-------- Dataset entries --------

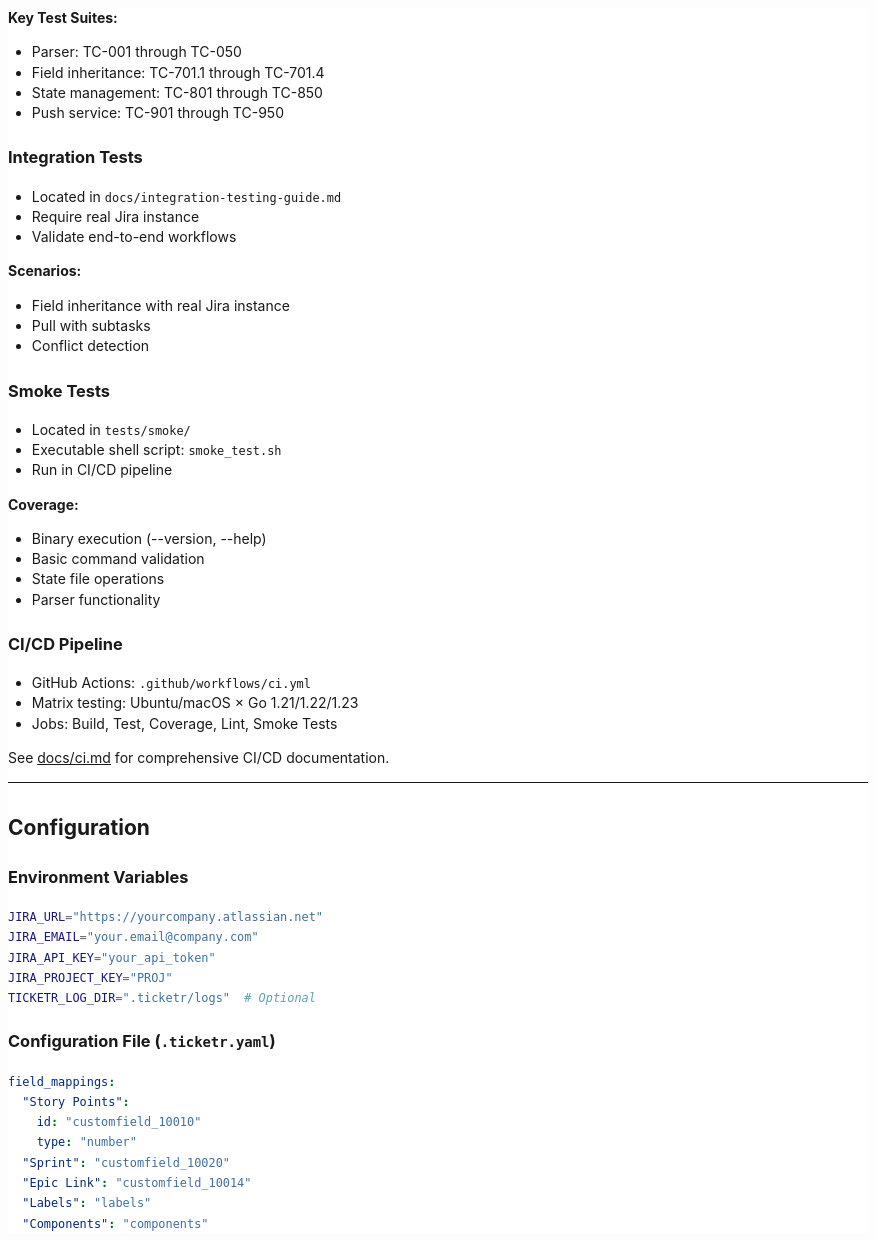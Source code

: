 **Key Test Suites:**
- Parser: TC-001 through TC-050
- Field inheritance: TC-701.1 through TC-701.4
- State management: TC-801 through TC-850
- Push service: TC-901 through TC-950

### Integration Tests
- Located in `docs/integration-testing-guide.md`
- Require real Jira instance
- Validate end-to-end workflows

**Scenarios:**
- Field inheritance with real Jira instance
- Pull with subtasks
- Conflict detection

### Smoke Tests
- Located in `tests/smoke/`
- Executable shell script: `smoke_test.sh`
- Run in CI/CD pipeline

**Coverage:**
- Binary execution (--version, --help)
- Basic command validation
- State file operations
- Parser functionality

### CI/CD Pipeline
- GitHub Actions: `.github/workflows/ci.yml`
- Matrix testing: Ubuntu/macOS × Go 1.21/1.22/1.23
- Jobs: Build, Test, Coverage, Lint, Smoke Tests

See [docs/ci.md](docs/ci.md) for comprehensive CI/CD documentation.

---

## Configuration

### Environment Variables
```bash
JIRA_URL="https://yourcompany.atlassian.net"
JIRA_EMAIL="your.email@company.com"
JIRA_API_KEY="your_api_token"
JIRA_PROJECT_KEY="PROJ"
TICKETR_LOG_DIR=".ticketr/logs"  # Optional
```

### Configuration File (`.ticketr.yaml`)
```yaml
field_mappings:
  "Story Points":
    id: "customfield_10010"
    type: "number"
  "Sprint": "customfield_10020"
  "Epic Link": "customfield_10014"
  "Labels": "labels"
  "Components": "components"
```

--------

_Work to complete_: Please count the lines in the material above where the word "instance" occurs, and give only the number.

_Answer below_: 2